Take a look at Royal Baths’ touring schedule and you begin to wonder if they’ve ever spent any time at home.
Guitarist and vocalist Jeremy Cox shares the same notion, openly pondering how long he and his bandmates have been on tour.
“We’re always on the road, it seems,” he sighs from a tour bus that’s snaking its way through the woods north of Baltimore, Maryland. “Actually, when we finish our Australian tour we’ll be flying directly to Italy, where we’ll be for six weeks. After that, I think we’ll probably just go to sleep for a couple of months,” he laughs.
The ceaseless moving about – country-to-country, city-to-city, hotel room-to-hotel room – is part and parcel of supporting the band’s latest release, ‘Better Luck Next Life’, but it makes it harder for Royal Baths to settle into their new home in Brooklyn.
Originally from San Francisco, Cox and Jigmae Baer, the group’s second core member, made the move cross-coast late last year, searching for a larger scene and more receptive audience for their lo-fi, psychedelic garage punk.
“I think we’ll be based there for a while. As home as home gets, New York will be that. When we came to New York it seemed like people really saw what we were doing for the first time, more so than I feel they were in San Francisco. At least, there just seemed, obviously, to be more people in New York and I also think that since we were on a New York label we already had our name out there. San Francisco is a relatively small scene, and if anything people became more interested in us because they saw that we were pursuing this further and have since started flying us back over more and more.

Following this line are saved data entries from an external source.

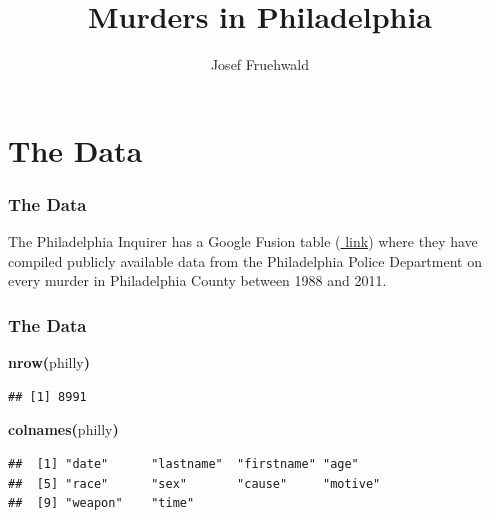 \documentclass[]{beamer}
\title{Murders in Philadelphia}
\author{Josef Fruehwald}
\makeatletter
\newcommand{\hlfunctioncall}[1]{\textcolor[rgb]{.5,0,.33}{\textbf{#1}}}%
\newcommand{\hlkeyword}[1]{\textbf{#1}}%
\newcommand{\hlsymbol}[1]{#1}%
\newenvironment{kframe}{%
 \def\FrameCommand##1{\hskip\@totalleftmargin \hskip-\fboxsep
 \colorbox{shadecolor}{##1}\hskip-\fboxsep
     \hskip-\linewidth \hskip-\@totalleftmargin \hskip\columnwidth}%
 \MakeFramed {\advance\hsize-\width
   \@totalleftmargin\z@ \linewidth\hsize
   \@setminipage}}%
 {\par\unskip\endMakeFramed}
\newenvironment{knitrout}{}{} %
\renewenvironment{knitrout}{\begin{footnotesize}}{\end{footnotesize}}
\makeatother
\begin{document}

\begin{frame}
	\titlepage
\end{frame}

\section{The Data}


\begin{frame}
	\frametitle{The Data}

	The Philadelphia Inquirer has a Google Fusion table
	(\href{https://www.google.com/fusiontables/DataSource?snapid=S4035208e94}{\color{red} link}) 
	where they have compiled publicly available data from the Philadelphia Police Department on
	every murder in Philadelphia County between 1988 and 2011.
	
\end{frame}







\begin{frame}[fragile]
	\frametitle{The Data}
\begin{knitrout}
\color{fgcolor}\begin{kframe}
\begin{flushleft}
\ttfamily\noindent
\hlfunctioncall{nrow}\hlkeyword{(}\hlsymbol{philly}\hlkeyword{)}\mbox{}
\normalfont
\end{flushleft}
\begin{verbatim}
## [1] 8991
\end{verbatim}
\begin{flushleft}
\ttfamily\noindent
\hlfunctioncall{colnames}\hlkeyword{(}\hlsymbol{philly}\hlkeyword{)}\mbox{}
\normalfont
\end{flushleft}
\begin{verbatim}
##  [1] "date"      "lastname"  "firstname" "age"      
##  [5] "race"      "sex"       "cause"     "motive"   
##  [9] "weapon"    "time"     
\end{verbatim}
\end{kframe}
\end{knitrout}

\end{frame}
\end{document}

“I’ve met a lot of very friendly people,” Cox says, “and it should be noted that most of the people in the New York scene are transplants themselves: kids from Florida, kids from Chicago, just everywhere, anywhere and everywhere. It’s fast-paced and in a sense could be considered cutthroat, but I think a lot of people come to New York when they have a vision and they know what they want to do, and that’s very exciting.”
Among other things, it would be easy to think that the city had an impact on ‘Better Luck Next Life’, which was released just over a month ago. But this intense new longplayer was recorded in Portland almost a year ago, and was actually recorded back in sunny California.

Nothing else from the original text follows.